--- START ---

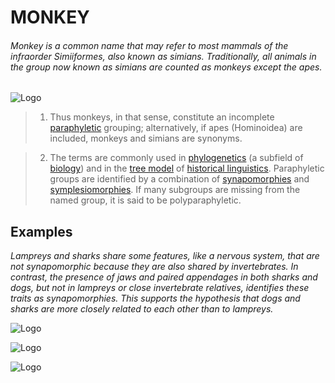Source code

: # MONKEY
###### *Monkey is a common name that may refer to most mammals of the infraorder Simiiformes, also known as simians. Traditionally, all animals in the group now known as simians are counted as monkeys except the apes.* 

![Logo](https://images.unsplash.com/photo-1618661057302-8b01d93bd898?q=80&w=1481&auto=format&fit=crop&ixlib=rb-4.1.0&ixid=M3wxMjA3fDB8MHxwaG90by1wYWdlfHx8fGVufDB8fHx8fA%3D%3D)

>1. Thus monkeys, in that sense, constitute an incomplete [paraphyletic](https://en.wikipedia.org/wiki/Paraphyly) grouping; alternatively, if apes (Hominoidea) are included, monkeys and simians are synonyms.

>2. The terms are commonly used in [phylogenetics](https://en.wikipedia.org/wiki/Phylogenetics) (a subfield of [biology](https://en.wikipedia.org/wiki/Biology)) and in the [tree model](https://en.wikipedia.org/wiki/Tree_model) of [historical linguistics](https://en.wikipedia.org/wiki/Historical_linguistics). Paraphyletic groups are identified by a combination of [synapomorphies](https://en.wikipedia.org/wiki/Apomorphy_and_synapomorphy) and [symplesiomorphies](https://en.wikipedia.org/wiki/Plesiomorphy_and_symplesiomorphy). If many subgroups are missing from the named group, it is said to be polyparaphyletic.


## Examples
*Lampreys and sharks share some features, like a nervous system, that are not synapomorphic because they are also shared by invertebrates. In contrast, the presence of jaws and paired appendages in both sharks and dogs, but not in lampreys or close invertebrate relatives, identifies these traits as synapomorphies. This supports the hypothesis that dogs and sharks are more closely related to each other than to lampreys.*

![Logo](https://images.unsplash.com/photo-1557447928-9a1ca5819ed6?q=80&w=1480&auto=format&fit=crop&ixlib=rb-4.1.0&ixid=M3wxMjA3fDB8MHxwaG90by1wYWdlfHx8fGVufDB8fHx8fA%3D%3D)

![Logo](https://images.unsplash.com/photo-1676635810449-dc223a969fae?q=80&w=1480&auto=format&fit=crop&ixlib=rb-4.1.0&ixid=M3wxMjA3fDB8MHxwaG90by1wYWdlfHx8fGVufDB8fHx8fA%3D%3D)

![Logo](https://images.unsplash.com/photo-1552195543-fabef2118f70?q=80&w=1480&auto=format&fit=crop&ixlib=rb-4.1.0&ixid=M3wxMjA3fDB8MHxwaG90by1wYWdlfHx8fGVufDB8fHx8fA%3D%3D)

--- END ---

§ **What you should do**:
Check each line above for the string "apes" and copy the ones that have it.

§ **Result of the task**:
###### *Monkey is a common name that may refer to most mammals of the infraorder Simiiformes, also known as simians. Traditionally, all animals in the group now known as simians are counted as monkeys except the apes.* 
>1. Thus monkeys, in that sense, constitute an incomplete [paraphyletic](https://en.wikipedia.org/wiki/Paraphyly) grouping; alternatively, if apes (Hominoidea) are included, monkeys and simians are synonyms.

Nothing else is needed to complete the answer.